Tackling the medical treatment of MDD and increasing treatment efficacy have always been major challenges in psychiatric research. In this narrative review, we summarized current approaches to operationalize and predict treatment outcome in MDD. We highlighted findings from ML approaches and discussed their implementation into CDSSs. To date, numerous studies have investigated and discovered associations between biological and phenotypic patient characteristics and treatment outcome, producing growing evidence for potential underlying mechanisms. Large patient cohort data and ML methods have additionally produced predictive models with promising accuracies (e.g., [32, 36, 60, 62, 64, 65]). Nevertheless, psychiatry has made comparatively little progress in applying the acquired knowledge into daily clinical work and in personalizing decisions based on empirically derived patient characteristics.

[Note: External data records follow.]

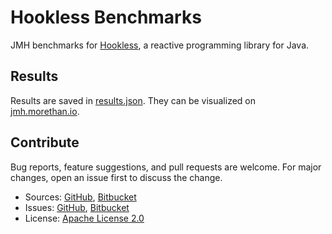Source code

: # Hookless Benchmarks #

JMH benchmarks for [Hookless](https://hookless.machinezoo.com/), a reactive programming library for Java.

## Results ##

Results are saved in [results.json](results.json). They can be visualized on [jmh.morethan.io](https://jmh.morethan.io/).

## Contribute ##

Bug reports, feature suggestions, and pull requests are welcome. For major changes, open an issue first to discuss the change.

* Sources: [GitHub](https://github.com/robertvazan/hookless-benchmarks), [Bitbucket](https://bitbucket.org/robertvazan/hookless-benchmarks)
* Issues: [GitHub](https://github.com/robertvazan/hookless-benchmarks/issues), [Bitbucket](https://bitbucket.org/robertvazan/hookless-benchmarks/issues)
* License: [Apache License 2.0](LICENSE)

The main issue of this lacking translation seems to be the absence of robust and generalizable predictors of treatment outcome, especially of biological and other objectively measurable markers. Further quantitative characterizations of patients might help to identify more robust predictors and could provide support in medical decisions, such as choosing the most beneficial treatment for individual patients or subgroups of patients [117]. Once reliable indicators and prognostic models are established, the next challenge will be their implementation into clinical practice. Efficient systems with clear interpretation of results need to be introduced and made available for healthcare professionals. CDSSs can be useful tools to implement tests and predictive models to guarantee benefits for physicians and patients. To make this happen, research funding needs to put more emphasis on translational systems, i.e., the development of target-oriented and clinically useful applications. Cooperation with companies specialized in health information technologies might be of particular use for this endeavor. Finally, there needs to be a shift in psychiatry toward a data-driven stratification of patients as well as more precise, personalized treatments based on individual patient data.